Prompt: Work out how many lines in the entries below include the word "about". Give nothing but the number.

-------

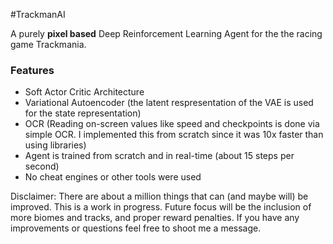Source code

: #TrackmanAI

A purely **pixel based** Deep Reinforcement Learning Agent for the the racing game Trackmania.
### Features
- Soft Actor Critic Architecture
- Variational Autoencoder (the latent respresentation of the VAE is used for the state representation)
- OCR (Reading on-screen values like speed and checkpoints is
done via simple OCR. I implemented this from scratch since it was 10x faster than using libraries)
- Agent is trained from scratch and in real-time (about 15 steps per second)
- No cheat engines or other tools were used



Disclaimer: There are about a million things that can (and maybe will) be improved. This is a work in progress.
Future focus will be the inclusion of more biomes and tracks, and proper reward penalties. If you have any improvements or questions
feel free to shoot me a message.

-------

Reply: 2